私の答えを即すように聞いてくるエイリーク。


「あのね。私、お城の舞踏会っていうものに出てみたいの。」

絵本に描いてあった舞踏会。

カッコいい王子様と一緒にホールでくるくると踊る様子が書かれていた。

私も出てみたい。

踊るのは難しそうだけど、その場の雰囲気を味わうだけでも良い。

私が叶えたかった夢の一つだ。


「なーんだそんなことか。簡単だよ。その内私の王太子即位を発表する場がある。そこでこの国の有力貴族たちを集めて夜会をするつもりだからその場に招待しよう。」

「ええ!こんな簡単に叶っちゃうのね。」

たぶんエイリークなら叶えてくれるとは思ったけど、想像以上に簡単にいいよって言われたので驚いてしまった。


「本当はミーアちゃん主体のパーティでもいいくらいだけど、それは嫌なんだよね?」

「それは嫌!私はそんなに目立ちたくないから、パーティの隅っこにいるくらいでいいから。」

私主体だなんて、正体がいつばれるかもわからないのに無理無理。


「残念だね。君の能力は国が保証してもいいくらいなのに。」

残念そうに言うエイリーク。


「ミーアは自由に生きるから良いんですよ。国の物にすべきではありません。」

フィンが私の好きなようにすべきですと言ってくれる。

フィンはいつでも私のことを考えてくれるから好きだ。


「わかっているさ。そこは無理強いしないよ。じゃあミーアちゃん。舞踏会の詳細がわかったら招待状を送るから、フィンとパートナーとして一緒に出席してね。」

「パートナー?」


パートナーとはなにか?

一緒に出る人ってことかな?


「パートナーとは、夜会や舞踏会に出席する際に一緒に同伴する者のことです。

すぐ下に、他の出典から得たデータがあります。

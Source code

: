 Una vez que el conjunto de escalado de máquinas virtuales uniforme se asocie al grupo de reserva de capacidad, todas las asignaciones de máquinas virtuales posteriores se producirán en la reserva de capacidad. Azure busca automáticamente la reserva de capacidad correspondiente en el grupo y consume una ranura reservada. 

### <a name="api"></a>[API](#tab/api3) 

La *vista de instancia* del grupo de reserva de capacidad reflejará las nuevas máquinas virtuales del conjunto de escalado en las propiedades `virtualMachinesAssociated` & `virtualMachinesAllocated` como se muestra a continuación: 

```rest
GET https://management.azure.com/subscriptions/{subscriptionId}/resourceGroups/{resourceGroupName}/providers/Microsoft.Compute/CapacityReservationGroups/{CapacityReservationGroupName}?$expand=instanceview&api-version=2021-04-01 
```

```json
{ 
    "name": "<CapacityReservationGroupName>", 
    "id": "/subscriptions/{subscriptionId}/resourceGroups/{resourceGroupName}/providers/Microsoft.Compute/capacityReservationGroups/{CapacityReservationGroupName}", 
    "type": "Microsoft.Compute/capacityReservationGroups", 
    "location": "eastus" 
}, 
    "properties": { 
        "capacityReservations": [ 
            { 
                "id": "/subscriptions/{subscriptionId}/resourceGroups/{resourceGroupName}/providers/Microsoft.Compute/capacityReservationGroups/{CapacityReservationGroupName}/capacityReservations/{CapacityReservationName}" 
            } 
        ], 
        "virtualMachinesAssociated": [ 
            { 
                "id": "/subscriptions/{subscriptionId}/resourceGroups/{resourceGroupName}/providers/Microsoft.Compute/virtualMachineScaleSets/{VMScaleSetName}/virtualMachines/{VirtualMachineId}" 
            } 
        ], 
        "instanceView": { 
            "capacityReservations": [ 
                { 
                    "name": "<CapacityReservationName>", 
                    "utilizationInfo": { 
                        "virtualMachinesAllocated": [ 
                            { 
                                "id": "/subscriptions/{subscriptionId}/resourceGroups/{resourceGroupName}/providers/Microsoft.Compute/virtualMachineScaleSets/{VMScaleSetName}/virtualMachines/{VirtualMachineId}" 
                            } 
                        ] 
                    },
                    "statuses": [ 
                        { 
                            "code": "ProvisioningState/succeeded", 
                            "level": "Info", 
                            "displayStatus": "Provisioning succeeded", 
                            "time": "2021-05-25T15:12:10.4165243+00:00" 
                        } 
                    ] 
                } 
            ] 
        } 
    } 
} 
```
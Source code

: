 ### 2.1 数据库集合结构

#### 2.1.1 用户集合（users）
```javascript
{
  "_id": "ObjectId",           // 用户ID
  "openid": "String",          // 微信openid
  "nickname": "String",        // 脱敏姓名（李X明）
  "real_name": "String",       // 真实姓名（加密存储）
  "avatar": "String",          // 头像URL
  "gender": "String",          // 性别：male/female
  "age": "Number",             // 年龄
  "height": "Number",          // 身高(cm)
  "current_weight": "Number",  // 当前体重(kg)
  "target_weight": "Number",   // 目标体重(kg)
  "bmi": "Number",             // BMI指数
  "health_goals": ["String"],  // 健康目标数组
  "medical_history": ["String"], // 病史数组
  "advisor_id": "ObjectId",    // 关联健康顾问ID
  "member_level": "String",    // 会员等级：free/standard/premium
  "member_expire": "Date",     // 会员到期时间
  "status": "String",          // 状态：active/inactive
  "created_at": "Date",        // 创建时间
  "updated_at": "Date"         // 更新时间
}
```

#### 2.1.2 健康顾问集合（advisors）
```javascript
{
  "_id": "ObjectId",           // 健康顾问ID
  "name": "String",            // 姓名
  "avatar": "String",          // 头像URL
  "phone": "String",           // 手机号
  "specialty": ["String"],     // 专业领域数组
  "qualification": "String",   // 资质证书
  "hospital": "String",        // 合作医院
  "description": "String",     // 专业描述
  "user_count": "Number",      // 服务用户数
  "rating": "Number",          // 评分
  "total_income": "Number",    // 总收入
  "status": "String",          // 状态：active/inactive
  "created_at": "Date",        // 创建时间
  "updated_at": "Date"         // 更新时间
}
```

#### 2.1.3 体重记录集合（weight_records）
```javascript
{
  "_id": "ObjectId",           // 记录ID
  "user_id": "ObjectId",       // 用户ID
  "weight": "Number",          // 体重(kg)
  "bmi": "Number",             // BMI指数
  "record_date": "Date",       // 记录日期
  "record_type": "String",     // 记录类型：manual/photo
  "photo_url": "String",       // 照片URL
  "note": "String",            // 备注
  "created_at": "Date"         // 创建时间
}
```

大抵は婚約者が務める者ですが。」

とエイリークの横で彼を警備しているダニエルが教えてくれる。


婚約者。


私とフィンが?



フィンと私が結婚式を挙げているところを想像して顔がボン!っと赤くなる。


「ミーアちゃん顔真っ赤だよ可愛いー!」

「エイリーク王子!茶化さない方がいいですよ。」

リーヤがあわあわしながらもエイリークをたしなめてくれる。


「じゃあそろそろいいですか?これ以上ミーアをエイリーク王子の玩具にされたくなので僕たちは行きますね。」

顔が真っ赤のままの私をフィンが部屋の外に連れて行こうとする。

エイリークから見えないようにしているように感じるのは気のせいかしら。


フィンが足早に歩くものだから私たちはエイリーク達に別れの挨拶もそこそこに部屋を出てしまった。


バタン。


「エイリーク王子。あんまりフィンをからかうのを止めてください。」

「からかう?」

「ミーアのこと。結婚だとかふざけすぎですよ。」


「ふざけてるつもりはなかったんだけどな。」



部屋の中の会話は私たちには聞こえない。


そのまま私たちはお城を出てお家に帰るのだった。

憧れだったお城ではまさかの体験の連続ではあったが。

フィンの友達であるエイリーク、ダニエル、リーヤと仲良く出来たことは嬉しかった。


好きな人の友人と仲良く出来るって嬉しいことなんだ。

私は初めてのことがいっぱいで楽しい気持ちになる。


例えフィンが私を好きじゃなくてもいいんだ。

私はフィンが一緒にいてくれるだけでいい。



でも。



もしフィンに好きな人が出来たら?


もう一緒にはいてくれなくなるのかな。



私はなんとなく思ってしまったことで悩みながらも日々を過ごした。

そしてエイリークの宣言通り、お城で開かれる舞踏会への招待状が届いた。


「まあミーアちゃん。舞踏会に行くの?いいわねえ」

「マールおばあちゃんは行ったことないの?」


「うーん。一度貴族のお家にお呼ばれしたことはあるけれど。お城で行われるような派手な舞踏会はないわねえ。」

「え。普通は行かないものなの?」


「行かないというか、行けないが正しいかしら。お城に呼ばれる人なんてお貴族様くらいだからね。後はお城に勤めている人たちとかかしらね。あ、だから私の息子や孫のフィンは行ったことあると思うよ。」

「そ、そうなんだ。」

気軽にお願いしたことをちょっぴり後悔してしまった。

そんな場にただの庶民である私が行っていいものなのか。


そもそもこの町の住民に最近なったばかりでもあるのに。

マナーだってまだよくわかっていない。


最近王子様と仲良くなって麻痺していたけど、王宮にお呼ばれするってことはそういうことだ。

貴族たちの中で浮く自分が想像できる。



ああどうしよう、ずーん、と舞踏会の日まで落ち込んでいた。



「ミーア。迎えにきたよ。」

舞踏会の朝、またフィンが迎えに来てくれた。


「フィン。私。よく考えたら場違いなのではって不安で不安で。」

私はここ数日ずっと悩んでいたことを離した。

フィンは私の話を真剣に聞いてくれた。


「大丈夫。僕がずっとそばにいるから。一緒に楽しもう。」

笑顔で私に話しかけてくれる。

不思議だ。

フィンに話しかけられると不安だった気持ちが一瞬でどこか行ってしまう。


フィンとずっと一緒にいたい。

私は自分の気持ちを抑えられないかも、と思ってしまった。